20. Iris Warriors (Roydon Turner, 2022)
Awww... this was sweet!
Somewhere in England, during the WWII bombings, a group of children and their teacher, Miss Shaw, get trapped in a cellar. To strip away the young ones’ fears, she reads them a story of Darkness and Light, and of their offspring – seven colors known as Iris Warriors. The book seems to have magical powers, so the brick wall in the candlelit shelter turns into a portal towards the mythical world whose inhabitants – adorned in ‘spiky’ costumes – dance the lovely fairy tale on a diamond-shaped entity floating in space. Paired with on-a-budget, yet attractive visuals, the simple narrative works well in stimulating imagination, even though the viewer can predict the happy ending coming its way. Transcending the tale’s familiarity are the soothing voice of Jessica Brown Findlay perfectly cast as Miss Shaw, and striking combination of angular (some may even say obsolete) CGI with stagey mise-en-scène. Iris Warriors is not a masterpiece, but it’s unorthodox style is what makes it worth a watch.
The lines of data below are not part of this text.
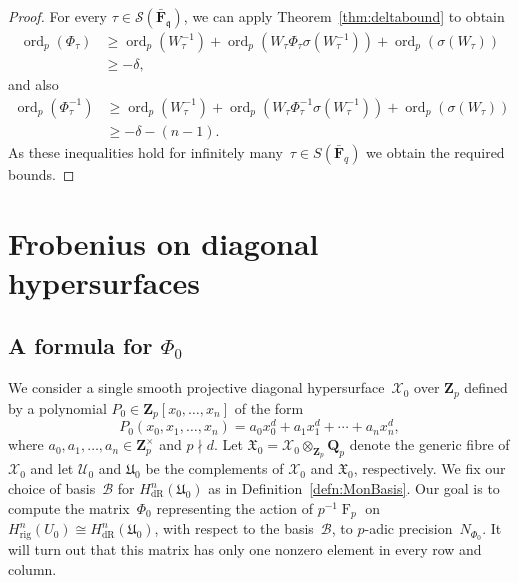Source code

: \documentclass[a4paper,11pt]{article}
\numberwithin{equation}{section}
\newcommand{\ZZ}{\mathbf{Z}} %
\newcommand{\QQ}{\mathbf{Q}} %
\newcommand{\FF}{\mathbf{F}} %
\DeclareMathOperator{\ord}{ord}          %
\DeclareMathOperator{\Frob}{F}           %
\providecommand{\HdR}{H_{\text{dR}}}    %
\providecommand{\Hrig}{H_{\text{rig}}}  %
\providecommand{\cB}{\mathcal{B}} %
\theoremstyle{definition}
\begin{document}
\begin{proof}
For every $\tau \in \mathcal{S}(\bar{\FF}_{\mathfrak{q}})$, 
we can apply Theorem~\ref{thm:deltabound} 
to obtain
\begin{align*}
\ord_p(\Phi_{\tau}) &\geq \ord_p(W^{-1}_{\tau}) + 
                          \ord_p(W_{\tau} \Phi_{\tau} \sigma(W_{\tau}^{-1})) + 
                          \ord_p(\sigma(W_{\tau})) \\
                    &\geq -\delta,
\end{align*}
and also
\begin{align*}
\ord_p(\Phi^{-1}_{\tau}) &\geq \ord_p(W^{-1}_{\tau}) + 
                               \ord_p(W_{\tau} \Phi^{-1}_{\tau} \sigma(W_{\tau}^{-1})) + 
                               \ord_p(\sigma(W_{\tau})) \\
                         &\geq -\delta - (n-1).
\end{align*}
As these inequalities hold for infinitely many~$\tau \in S(\bar{\FF}_q)$ 
we obtain the required bounds.
\end{proof}


\section{Frobenius on diagonal hypersurfaces}
\label{sec:Diagonal}

\subsection{A formula for $\Phi_0$}

We consider a single smooth 
projective diagonal hypersurface~$\mathcal{X}_0$ over $\ZZ_p$ defined by 
a polynomial $P_0 \in \ZZ_p[x_0, \dotsc, x_n]$ of the form
\begin{equation*}
P_0(x_0, x_1, \dotsc, x_n) = 
    a_0 x_0^d + a_1 x_1^d + \dotsb + a_n x_n^d,
\end{equation*}
where $a_0, a_1, \dotsc, a_n \in \ZZ_p^{\times}$ and $p \nmid d$. 
Let $\mathfrak{X}_0 = \mathcal{X}_0 \otimes_{\ZZ_p} \QQ_p$ denote the generic 
fibre of $\mathcal{X}_0$ and let $\mathcal{U}_0$ and $\mathfrak{U}_0$ be the 
complements of $\mathcal{X}_0$ and $\mathfrak{X}_0$, respectively. 
We fix our choice of basis~$\cB$ for $\HdR^{n}(\mathfrak{U}_0)$ 
as in Definition~\ref{defn:MonBasis}. 
Our goal is to compute 
the matrix~$\Phi_0$ representing the action of $p^{-1} \Frob_p$ on 
$\Hrig^n(U_0) \cong \HdR^n(\mathfrak{U}_0)$, with respect to the basis~$\cB$, 
to $p$-adic precision~$N_{\Phi_0}$. It will turn out that this matrix has only one
nonzero element in every row and column.
\end{document}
“You can dance anywhere, even if only in your heart.”
Post Mortem (Péter Bergendy, 2020)
In Péter Bergendy’s horror debut set in a Hungarian village after the WWI, ghosts manifest as shadows who whisper, moan and sigh creepily, lifting the living up in the air when not moving and throwing various objects around. A young post mortem photographer, Tomás (Viktor Klem), joins a 10-yo girl, Anna, whose face appeared to him during his near-death experience, to discover the reason(s) of haunting. Not trying to reinvent the wheel as many of his contemporaries do (only to fail miserably), Bergendy employs some good ol’ scare tactics and they work like a charm that makes all of your bodily hair raise. Assisted by the bleakly picturesque cinematography of withered colors, befittingly chilling score, and skin-crawling sound effects, he establishes a dense, immersive atmosphere which, to a certain point, dissolves in the final chapter of a Hollywood-like VFX trickery threatening to turn the film into a parody of the genre. However, even its most problematic section provides some beautifully poetic moments that manage to anchor over-the-top goings-on to a solid ground.